Word for word, repeat all of the entries.

*****

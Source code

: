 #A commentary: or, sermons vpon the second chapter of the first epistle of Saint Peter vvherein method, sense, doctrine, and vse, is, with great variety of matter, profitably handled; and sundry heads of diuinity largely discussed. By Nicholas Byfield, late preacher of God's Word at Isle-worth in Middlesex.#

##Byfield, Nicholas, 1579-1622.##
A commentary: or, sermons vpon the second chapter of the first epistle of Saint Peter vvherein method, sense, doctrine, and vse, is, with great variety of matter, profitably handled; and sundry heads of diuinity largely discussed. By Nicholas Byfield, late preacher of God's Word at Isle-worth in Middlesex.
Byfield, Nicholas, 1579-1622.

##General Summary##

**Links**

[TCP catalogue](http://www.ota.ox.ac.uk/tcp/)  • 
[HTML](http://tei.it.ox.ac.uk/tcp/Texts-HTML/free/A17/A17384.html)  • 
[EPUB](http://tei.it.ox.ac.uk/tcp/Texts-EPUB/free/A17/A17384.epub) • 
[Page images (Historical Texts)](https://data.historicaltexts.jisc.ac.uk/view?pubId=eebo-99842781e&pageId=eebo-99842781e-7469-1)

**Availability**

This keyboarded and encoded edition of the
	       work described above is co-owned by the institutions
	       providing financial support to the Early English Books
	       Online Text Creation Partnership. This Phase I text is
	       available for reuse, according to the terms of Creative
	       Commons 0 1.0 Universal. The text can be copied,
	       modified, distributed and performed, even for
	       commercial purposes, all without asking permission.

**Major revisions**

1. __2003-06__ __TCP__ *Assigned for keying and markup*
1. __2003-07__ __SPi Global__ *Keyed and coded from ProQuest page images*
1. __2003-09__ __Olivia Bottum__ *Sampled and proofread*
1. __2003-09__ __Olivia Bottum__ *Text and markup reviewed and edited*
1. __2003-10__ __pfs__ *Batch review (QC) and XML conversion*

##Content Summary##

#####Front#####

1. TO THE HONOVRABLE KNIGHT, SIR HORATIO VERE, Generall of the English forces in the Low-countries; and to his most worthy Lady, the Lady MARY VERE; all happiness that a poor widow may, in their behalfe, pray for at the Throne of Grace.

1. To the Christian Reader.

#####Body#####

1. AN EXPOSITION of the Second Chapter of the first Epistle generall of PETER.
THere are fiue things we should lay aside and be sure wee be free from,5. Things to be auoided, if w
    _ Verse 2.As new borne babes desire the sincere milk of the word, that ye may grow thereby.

*****

Answer to this task:
Source code

: #A commentary: or, sermons vpon the second chapter of the first epistle of Saint Peter vvherein method, sense, doctrine, and vse, is, with great variety of matter, profitably handled; and sundry heads of diuinity largely discussed. By Nicholas Byfield, late preacher of God's Word at Isle-worth in Middlesex.#

##Byfield, Nicholas, 1579-1622.##
A commentary: or, sermons vpon the second chapter of the first epistle of Saint Peter vvherein method, sense, doctrine, and vse, is, with great variety of matter, profitably handled; and sundry heads of diuinity largely discussed. By Nicholas Byfield, late preacher of God's Word at Isle-worth in Middlesex.
Byfield, Nicholas, 1579-1622.

##General Summary##

**Links**

[TCP catalogue](http://www.ota.ox.ac.uk/tcp/)  • 
[HTML](http://tei.it.ox.ac.uk/tcp/Texts-HTML/free/A17/A17384.html)  • 
[EPUB](http://tei.it.ox.ac.uk/tcp/Texts-EPUB/free/A17/A17384.epub) • 
[Page images (Historical Texts)](https://data.historicaltexts.jisc.ac.uk/view?pubId=eebo-99842781e&pageId=eebo-99842781e-7469-1)

**Availability**

This keyboarded and encoded edition of the
	       work described above is co-owned by the institutions
	       providing financial support to the Early English Books
	       Online Text Creation Partnership. This Phase I text is
	       available for reuse, according to the terms of Creative
	       Commons 0 1.0 Universal. The text can be copied,
	       modified, distributed and performed, even for
	       commercial purposes, all without asking permission.

**Major revisions**

1. __2003-06__ __TCP__ *Assigned for keying and markup*
1. __2003-07__ __SPi Global__ *Keyed and coded from ProQuest page images*
1. __2003-09__ __Olivia Bottum__ *Sampled and proofread*
1. __2003-09__ __Olivia Bottum__ *Text and markup reviewed and edited*
1. __2003-10__ __pfs__ *Batch review (QC) and XML conversion*

##Content Summary##

#####Front#####

1. TO THE HONOVRABLE KNIGHT, SIR HORATIO VERE, Generall of the English forces in the Low-countries; and to his most worthy Lady, the Lady MARY VERE; all happiness that a poor widow may, in their behalfe, pray for at the Throne of Grace.

1. To the Christian Reader.

#####Body#####

1. AN EXPOSITION of the Second Chapter of the first Epistle generall of PETER.
THere are fiue things we should lay aside and be sure wee be free from,5. Things to be auoided, if w
    _ Verse 2.As new borne babes desire the sincere milk of the word, that ye may grow thereby.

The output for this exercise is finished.